Exercise instructions:
What's wanted is each entry repeated verbatim, minus its images.

Data extract:
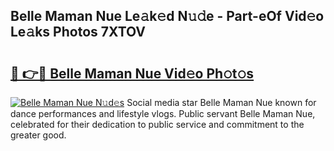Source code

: ## Belle Maman Nue Le𝚊k𝚎d N𝚞𝚍e - Part-eOf Vid𝚎o Le𝚊ks Photos 7XTOV

# <h2><a href="http://fb4pbiz.evod.top/?m=Belle+Maman+Nue">🔗 👉🔴 Belle Maman Nue Vid𝚎o Ph𝚘t𝚘s</a></h2>

[![Belle Maman Nue N𝚞d𝚎s](https://i.imgur.com/8V9OHl7.gif)](http://fb4pbiz.evod.top/?m=Belle+Maman+Nue)
Social media star Belle Maman Nue known for dance performances and lifestyle vlogs. Public servant Belle Maman Nue, celebrated for their dedication to public service and commitment to the greater good. 
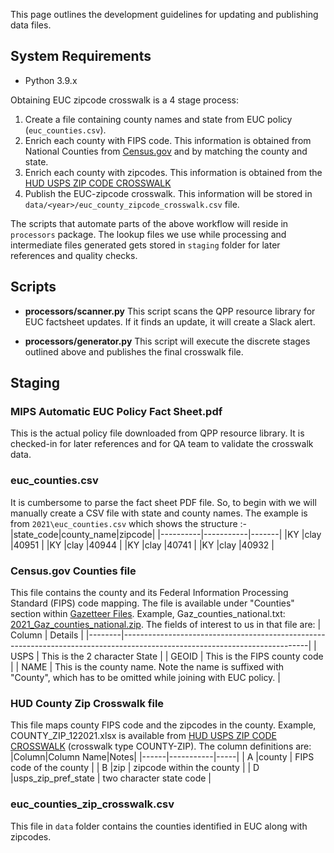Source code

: This page outlines the development guidelines for updating and publishing data files.

## System Requirements

- Python 3.9.x

Obtaining EUC zipcode crosswalk is a 4 stage process:
1. Create a file containing county names and state from EUC policy (`euc_counties.csv`). 
2. Enrich each county with FIPS code. This information is obtained from National Counties from [Census.gov](https://www.census.gov/geographies/reference-files/time-series/geo/gazetteer-files.html) and by matching the county and state. 
3. Enrich each county with zipcodes. This information is obtained from the [HUD USPS ZIP CODE CROSSWALK](https://www.huduser.gov/portal/datasets/usps_crosswalk.html#data) 
4. Publish the EUC-zipcode crosswalk. This information will be stored in `data/<year>/euc_county_zipcode_crosswalk.csv` file.  

The scripts that automate parts of the above workflow will reside in `processors` package. The lookup files we use while processing and intermediate files generated gets stored in `staging` folder for later references and quality checks. 

## Scripts
- **processors/scanner.py** 
 This script scans the QPP resource library for EUC factsheet updates. If it finds an update, it will create a Slack alert.

- **processors/generator.py**
 This script will execute the discrete stages outlined above and publishes the final crosswalk file. 

## Staging 
### MIPS Automatic EUC Policy Fact Sheet.pdf
This is the actual policy file downloaded from QPP resource library. It is checked-in for later references and for QA team to validate the crosswalk data. 

### euc_counties.csv 
It is cumbersome to parse the fact sheet PDF file. So, to begin with we will manually create a CSV file with state and county names. 
The example is from `2021\euc_counties.csv` which shows the structure :-
|state_code|county_name|zipcode|
|----------|-----------|-------|
|KY        |clay       |40951  |
|KY        |clay       |40944  |
|KY        |clay       |40741  |
|KY        |clay       |40932  |

### Census.gov Counties file
This file contains the county and its Federal Information Processing Standard (FIPS) code mapping. The file is available under "Counties" section within [Gazetteer Files](https://www.census.gov/geographies/reference-files/time-series/geo/gazetteer-files.html). Example, Gaz_counties_national.txt: [2021_Gaz_counties_national.zip](https://www2.census.gov/geo/docs/maps-data/data/gazetteer/2021_Gazetteer/2021_Gaz_counties_national.zip).
The fields of interest to us in that file are:
| Column | Details                                                                                                                    |
|--------|----------------------------------------------------------------------------------------------------------------------------|
| USPS   | This is the 2 character State                                                                                              |
| GEOID  | This is the FIPS county code                                                                                               |
| NAME   | This is the county name. Note the name is suffixed with "County", which has to be omitted while joining with EUC policy.   |

### HUD County Zip Crosswalk file
This file maps county FIPS code and the zipcodes in the county. Example, COUNTY_ZIP_122021.xlsx is available from [HUD USPS ZIP CODE CROSSWALK](https://www.huduser.gov/portal/datasets/usps_crosswalk.html#data) (crosswalk type COUNTY-ZIP).
The column definitions are:
|Column|Column Name|Notes|
|------|-----------|-----|
| A    |county     |  FIPS code of the county |
| B    |zip     | zipcode within the county |
| D   |usps_zip_pref_state     | two character state code |


### euc_counties_zip_crosswalk.csv 
This file in `data` folder contains the counties identified in EUC along with zipcodes. 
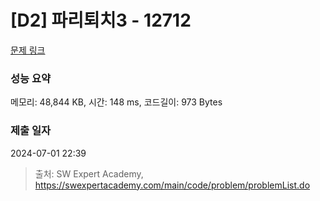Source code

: # [D2] 파리퇴치3 - 12712 

[문제 링크](https://swexpertacademy.com/main/code/problem/problemDetail.do?contestProbId=AXuARWAqDkQDFARa) 

### 성능 요약

메모리: 48,844 KB, 시간: 148 ms, 코드길이: 973 Bytes

### 제출 일자

2024-07-01 22:39



> 출처: SW Expert Academy, https://swexpertacademy.com/main/code/problem/problemList.do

Response below:
Source code

: ## Belle Maman Nue Le𝚊k𝚎d N𝚞𝚍e - Part-eOf Vid𝚎o Le𝚊ks Photos 7XTOV

# <h2><a href="http://fb4pbiz.evod.top/?m=Belle+Maman+Nue">🔗 👉🔴 Belle Maman Nue Vid𝚎o Ph𝚘t𝚘s</a></h2>

[![Belle Maman Nue N𝚞d𝚎s](https://i.imgur.com/8V9OHl7.gif)](http://fb4pbiz.evod.top/?m=Belle+Maman+Nue)
Social media star Belle Maman Nue known for dance performances and lifestyle vlogs. Public servant Belle Maman Nue, celebrated for their dedication to public service and commitment to the greater good. 
Source code

: This page outlines the development guidelines for updating and publishing data files.

## System Requirements

- Python 3.9.x

Obtaining EUC zipcode crosswalk is a 4 stage process:
1. Create a file containing county names and state from EUC policy (`euc_counties.csv`). 
2. Enrich each county with FIPS code. This information is obtained from National Counties from [Census.gov](https://www.census.gov/geographies/reference-files/time-series/geo/gazetteer-files.html) and by matching the county and state. 
3. Enrich each county with zipcodes. This information is obtained from the [HUD USPS ZIP CODE CROSSWALK](https://www.huduser.gov/portal/datasets/usps_crosswalk.html#data) 
4. Publish the EUC-zipcode crosswalk. This information will be stored in `data/<year>/euc_county_zipcode_crosswalk.csv` file.  

The scripts that automate parts of the above workflow will reside in `processors` package. The lookup files we use while processing and intermediate files generated gets stored in `staging` folder for later references and quality checks. 

## Scripts
- **processors/scanner.py** 
 This script scans the QPP resource library for EUC factsheet updates. If it finds an update, it will create a Slack alert.

- **processors/generator.py**
 This script will execute the discrete stages outlined above and publishes the final crosswalk file. 

## Staging 
### MIPS Automatic EUC Policy Fact Sheet.pdf
This is the actual policy file downloaded from QPP resource library. It is checked-in for later references and for QA team to validate the crosswalk data. 

### euc_counties.csv 
It is cumbersome to parse the fact sheet PDF file. So, to begin with we will manually create a CSV file with state and county names. 
The example is from `2021\euc_counties.csv` which shows the structure :-
|state_code|county_name|zipcode|
|----------|-----------|-------|
|KY        |clay       |40951  |
|KY        |clay       |40944  |
|KY        |clay       |40741  |
|KY        |clay       |40932  |

### Census.gov Counties file
This file contains the county and its Federal Information Processing Standard (FIPS) code mapping. The file is available under "Counties" section within [Gazetteer Files](https://www.census.gov/geographies/reference-files/time-series/geo/gazetteer-files.html). Example, Gaz_counties_national.txt: [2021_Gaz_counties_national.zip](https://www2.census.gov/geo/docs/maps-data/data/gazetteer/2021_Gazetteer/2021_Gaz_counties_national.zip).
The fields of interest to us in that file are:
| Column | Details                                                                                                                    |
|--------|----------------------------------------------------------------------------------------------------------------------------|
| USPS   | This is the 2 character State                                                                                              |
| GEOID  | This is the FIPS county code                                                                                               |
| NAME   | This is the county name. Note the name is suffixed with "County", which has to be omitted while joining with EUC policy.   |

### HUD County Zip Crosswalk file
This file maps county FIPS code and the zipcodes in the county. Example, COUNTY_ZIP_122021.xlsx is available from [HUD USPS ZIP CODE CROSSWALK](https://www.huduser.gov/portal/datasets/usps_crosswalk.html#data) (crosswalk type COUNTY-ZIP).
The column definitions are:
|Column|Column Name|Notes|
|------|-----------|-----|
| A    |county     |  FIPS code of the county |
| B    |zip     | zipcode within the county |
| D   |usps_zip_pref_state     | two character state code |


### euc_counties_zip_crosswalk.csv 
This file in `data` folder contains the counties identified in EUC along with zipcodes. 
Source code

: # [D2] 파리퇴치3 - 12712 

[문제 링크](https://swexpertacademy.com/main/code/problem/problemDetail.do?contestProbId=AXuARWAqDkQDFARa) 

### 성능 요약

메모리: 48,844 KB, 시간: 148 ms, 코드길이: 973 Bytes

### 제출 일자

2024-07-01 22:39



> 출처: SW Expert Academy, https://swexpertacademy.com/main/code/problem/problemList.do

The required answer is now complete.